Waits hadn't been out live in some while (11 years since he'd last appeared in the UK) and as a result his cachet had grown and expectation was high. And Waits -- ever the entertainer -- didn't disappoint in performances where he reworked some material, engaged in those quirky Thelonious Monk-like dances, even dipped right back to his early days for Tom Traubert's Blues for some sets, and between times told anecdotes, stories full of arcane information and non sequiters.
This double album pulled from that tour is one disc of songs and another of Tom Tales told along the way, and as always there are audiences where they think they are the show and Waits has to pull them into line with stories about going to the Spam Museum or suggesting to those bellowing out out things inaudibly that they "write it down and pass it forward".
"I read something today, one out of every 10 men is important. Then I realised I'd read it wrong, it was one out of every 10 men is impotent."

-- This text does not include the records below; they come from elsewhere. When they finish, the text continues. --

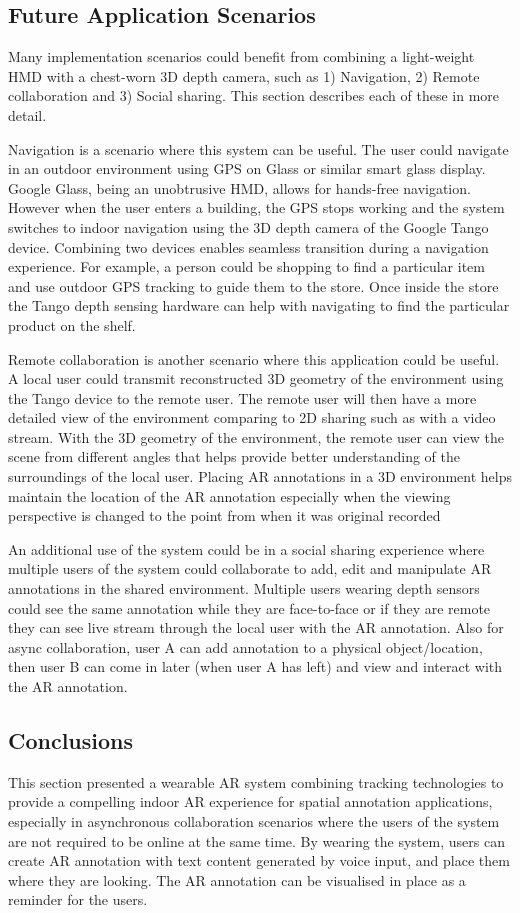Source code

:\subsection{Future Application Scenarios}

Many implementation scenarios could benefit from combining a light-weight HMD with a chest-worn 3D depth camera, such as 1) Navigation, 2) Remote collaboration and 3) Social sharing. This section describes each of these in more detail.

Navigation is a scenario where this system can be useful. The user could navigate in an outdoor environment using GPS on Glass or similar smart glass display. Google Glass, being an unobtrusive HMD, allows for hands-free navigation. However when the user enters a building, the GPS stops working and the system switches to indoor navigation using the 3D depth camera of the Google Tango device. Combining two devices enables seamless transition during a navigation experience. For example, a person could be shopping to find a particular item and use outdoor GPS tracking to guide them to the store. Once inside the store the Tango depth sensing hardware can help with navigating to find the particular product on the shelf.

Remote collaboration is another scenario where this application could be useful. A local user could transmit reconstructed 3D geometry of the environment using the Tango device to the remote user. The remote user will then have a more detailed view of the environment comparing to 2D sharing such as with a video stream. With the 3D geometry of the environment, the remote user can view the scene from different angles that helps provide better understanding of the surroundings of the local user. Placing AR annotations in a 3D environment helps maintain the location of the AR annotation especially when the viewing perspective is changed to the point from when it was original recorded

An additional use of the system could be in a social sharing experience where multiple users of the system could collaborate to add, edit and manipulate AR annotations in the shared environment. Multiple users wearing depth sensors could see the same annotation while they are face-to-face or if they are remote they can see live stream through the local user with the AR annotation. Also for async collaboration, user A can add annotation to a physical object/location, then user B can come in later (when user A has left) and view and interact with the AR annotation.

\subsection{Conclusions}

This section presented a wearable AR system combining tracking technologies to provide a compelling indoor AR experience for spatial annotation applications, especially in asynchronous collaboration scenarios where the users of the system are not required to be online at the same time. By wearing the system, users can create AR annotation with text content generated by voice input, and place them where they are looking. The AR annotation can be visualised in place as a reminder for the users.  
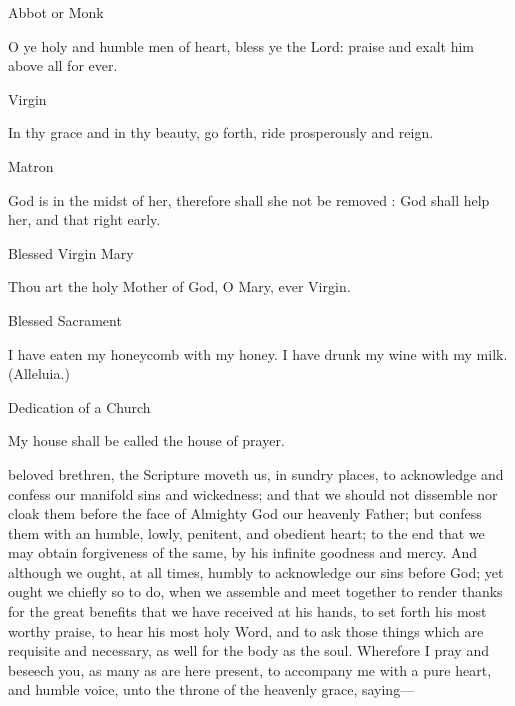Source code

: \begin{multicols}{2}
\begin{inhead}
Abbot or Monk
\end{inhead}\noindent
O ye holy and humble men of heart, bless ye the Lord: praise and exalt him above all for ever.

\begin{inhead}
Virgin
\end{inhead}\noindent
In thy grace and in thy beauty, go forth, ride prosperously and reign.

\begin{inhead}
Matron
\end{inhead}\noindent
God is in the midst of her, therefore shall she not be removed : God shall help her, and that right early.

\begin{inhead}
Blessed Virgin Mary
\end{inhead}\noindent
Thou art the holy Mother of God, O Mary, ever Virgin.

\begin{inhead}
Blessed Sacrament
\end{inhead}\noindent
I have eaten my honeycomb with my honey. I have drunk my wine with my milk. (Alleluia.)

\begin{inhead}
Dedication of a Church
\end{inhead}\noindent
	My house shall be called the house of prayer.
\end{multicols}
 beloved brethren, the Scripture moveth us, in sundry places, to acknowledge and confess our manifold sins and wickedness; and that we should not dissemble nor cloak them before the face of Almighty God our heavenly Father; but confess them with an humble, lowly, penitent, and obedient heart; to the end that we may obtain forgiveness of the same, by his infinite goodness and mercy. And although we ought, at all times, humbly to acknowledge our sins before God; yet ought we chiefly so to do, when we assemble and meet together to render thanks for the great benefits that we have received at his hands, to set forth his most worthy praise, to hear his most holy Word, and to ask those things which are requisite and necessary, as well for the body as the soul. Wherefore I pray and beseech you, as many as are here present, to accompany me with a pure heart, and humble voice, unto the throne of the heavenly grace, saying---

The Tom Tales is funny all right, and given you might not want an album punctuated by stories it makes sense to have them on a separate disc. But you yearn for the DVD where you can get the full picture of how these were integrated -- or otherwise -- into the set.

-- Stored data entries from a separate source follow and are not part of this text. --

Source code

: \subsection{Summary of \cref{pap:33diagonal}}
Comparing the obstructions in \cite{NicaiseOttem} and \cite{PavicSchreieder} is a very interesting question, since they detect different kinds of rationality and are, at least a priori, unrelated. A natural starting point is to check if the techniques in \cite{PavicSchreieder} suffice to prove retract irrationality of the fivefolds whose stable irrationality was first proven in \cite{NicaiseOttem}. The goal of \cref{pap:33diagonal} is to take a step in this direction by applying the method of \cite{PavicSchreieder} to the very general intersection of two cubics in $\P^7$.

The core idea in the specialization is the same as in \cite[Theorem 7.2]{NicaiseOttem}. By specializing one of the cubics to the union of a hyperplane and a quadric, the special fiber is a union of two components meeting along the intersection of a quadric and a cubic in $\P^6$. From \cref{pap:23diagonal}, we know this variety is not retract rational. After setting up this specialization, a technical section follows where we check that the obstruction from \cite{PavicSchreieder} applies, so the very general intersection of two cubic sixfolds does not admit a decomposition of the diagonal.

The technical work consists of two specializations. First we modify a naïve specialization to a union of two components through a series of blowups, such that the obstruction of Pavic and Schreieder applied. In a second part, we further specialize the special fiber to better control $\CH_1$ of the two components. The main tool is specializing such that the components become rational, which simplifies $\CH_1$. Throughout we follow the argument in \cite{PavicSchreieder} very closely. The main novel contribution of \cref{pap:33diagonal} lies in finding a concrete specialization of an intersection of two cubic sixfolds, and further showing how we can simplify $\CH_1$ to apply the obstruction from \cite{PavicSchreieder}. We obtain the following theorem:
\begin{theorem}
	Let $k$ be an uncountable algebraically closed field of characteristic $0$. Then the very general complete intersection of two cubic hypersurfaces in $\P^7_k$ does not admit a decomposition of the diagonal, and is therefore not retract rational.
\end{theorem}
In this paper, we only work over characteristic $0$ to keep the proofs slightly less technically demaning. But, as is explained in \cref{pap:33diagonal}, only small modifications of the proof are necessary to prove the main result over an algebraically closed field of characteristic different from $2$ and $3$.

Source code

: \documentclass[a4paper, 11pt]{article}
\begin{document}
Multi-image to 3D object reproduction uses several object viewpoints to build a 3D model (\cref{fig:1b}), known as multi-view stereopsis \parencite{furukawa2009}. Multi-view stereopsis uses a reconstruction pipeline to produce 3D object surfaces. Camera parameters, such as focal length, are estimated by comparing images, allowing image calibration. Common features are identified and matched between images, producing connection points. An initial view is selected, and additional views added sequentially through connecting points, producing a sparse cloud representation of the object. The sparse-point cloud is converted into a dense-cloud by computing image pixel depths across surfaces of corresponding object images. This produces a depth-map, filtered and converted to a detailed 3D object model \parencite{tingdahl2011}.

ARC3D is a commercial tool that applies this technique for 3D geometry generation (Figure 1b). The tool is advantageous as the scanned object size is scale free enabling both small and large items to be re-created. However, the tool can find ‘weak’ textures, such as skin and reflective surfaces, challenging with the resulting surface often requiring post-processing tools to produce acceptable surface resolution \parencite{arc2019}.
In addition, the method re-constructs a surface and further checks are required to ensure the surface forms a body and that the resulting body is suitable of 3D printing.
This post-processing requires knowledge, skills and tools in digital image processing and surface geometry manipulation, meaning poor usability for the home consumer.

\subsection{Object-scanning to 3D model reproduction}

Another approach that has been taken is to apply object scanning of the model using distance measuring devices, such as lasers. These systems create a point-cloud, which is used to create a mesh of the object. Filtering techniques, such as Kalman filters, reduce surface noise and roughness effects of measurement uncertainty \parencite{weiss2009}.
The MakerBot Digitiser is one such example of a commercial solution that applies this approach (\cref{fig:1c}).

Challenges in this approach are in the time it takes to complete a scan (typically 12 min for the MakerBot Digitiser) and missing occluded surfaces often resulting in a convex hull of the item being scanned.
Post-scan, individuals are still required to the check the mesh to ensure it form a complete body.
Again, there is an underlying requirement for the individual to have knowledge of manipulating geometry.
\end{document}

The 43 minute, 17 song album is where the real oil is even though none of those older songs appear, this is Waits after his reinvention and resurrection and if your Waits is more like Bone Machine than Heart of Saturday Night then you'll be well pleased. Here he thumps and grinds through that blues-noir cabaret style he has created in a "set" which includes Get Behind the Mule, Fannin Street, Goin' Out West, I'll Shoot the Moon . . .
This is dark and often menacing stuff dressed up with angular guitar (Omar Torez), stabbing sax (Sullivan Waits) and Waits singing in that deep and throaty voice which sometimes strays a little close to caricature or self-parody.
From madhouse sea shanty (Singapore) to menacing rural blues (Get Behind the Mule with harmonica), affecting ballads (Fannin Street) to off-centre funk (Such a Scream), transplanted Weimar cabaret (Live Circus) to dense rock'n'blues (Goin' Out West) and much more, Waits -- like Bob Dylan live these days -- draws any number of styles into his own voice and vision.
Waits, now 60, isn't an easy proposition for people who like a little fairydust or polish in their music and certainly Waits fans would perhaps have liked a double live of the music with the Tom Talk an add-on because there are so many great songs not included.
But Glitter and Doom is a fine addition to a growing catalogue, although my suspicion is that -- admired though it will be -- it won't be a Waits album many return too.
Except when they want to play some bizarre Tom Tales to friends.